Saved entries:
▬▬▬▬▬▬▬▬▬▬

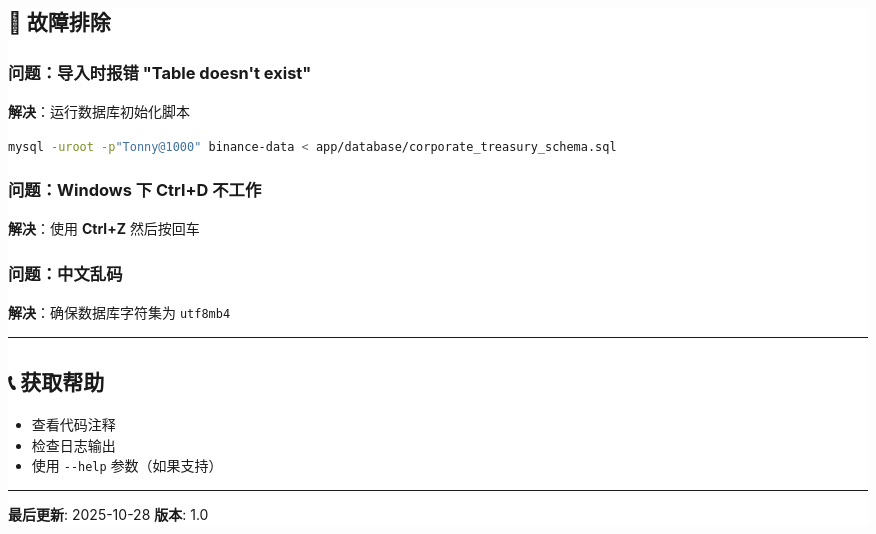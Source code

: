 
## 🔧 故障排除

### 问题：导入时报错 "Table doesn't exist"
**解决**：运行数据库初始化脚本
```bash
mysql -uroot -p"Tonny@1000" binance-data < app/database/corporate_treasury_schema.sql
```

### 问题：Windows 下 Ctrl+D 不工作
**解决**：使用 **Ctrl+Z** 然后按回车

### 问题：中文乱码
**解决**：确保数据库字符集为 `utf8mb4`

---

## 📞 获取帮助

- 查看代码注释
- 检查日志输出
- 使用 `--help` 参数（如果支持）

---

**最后更新**: 2025-10-28
**版本**: 1.0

▬▬▬▬▬▬▬▬▬▬

What you are asked to do: Identify every line above that includes the word "Ctrl", and show those lines.

Response to the task:
### 问题：Windows 下 Ctrl+D 不工作
**解决**：使用 **Ctrl+Z** 然后按回车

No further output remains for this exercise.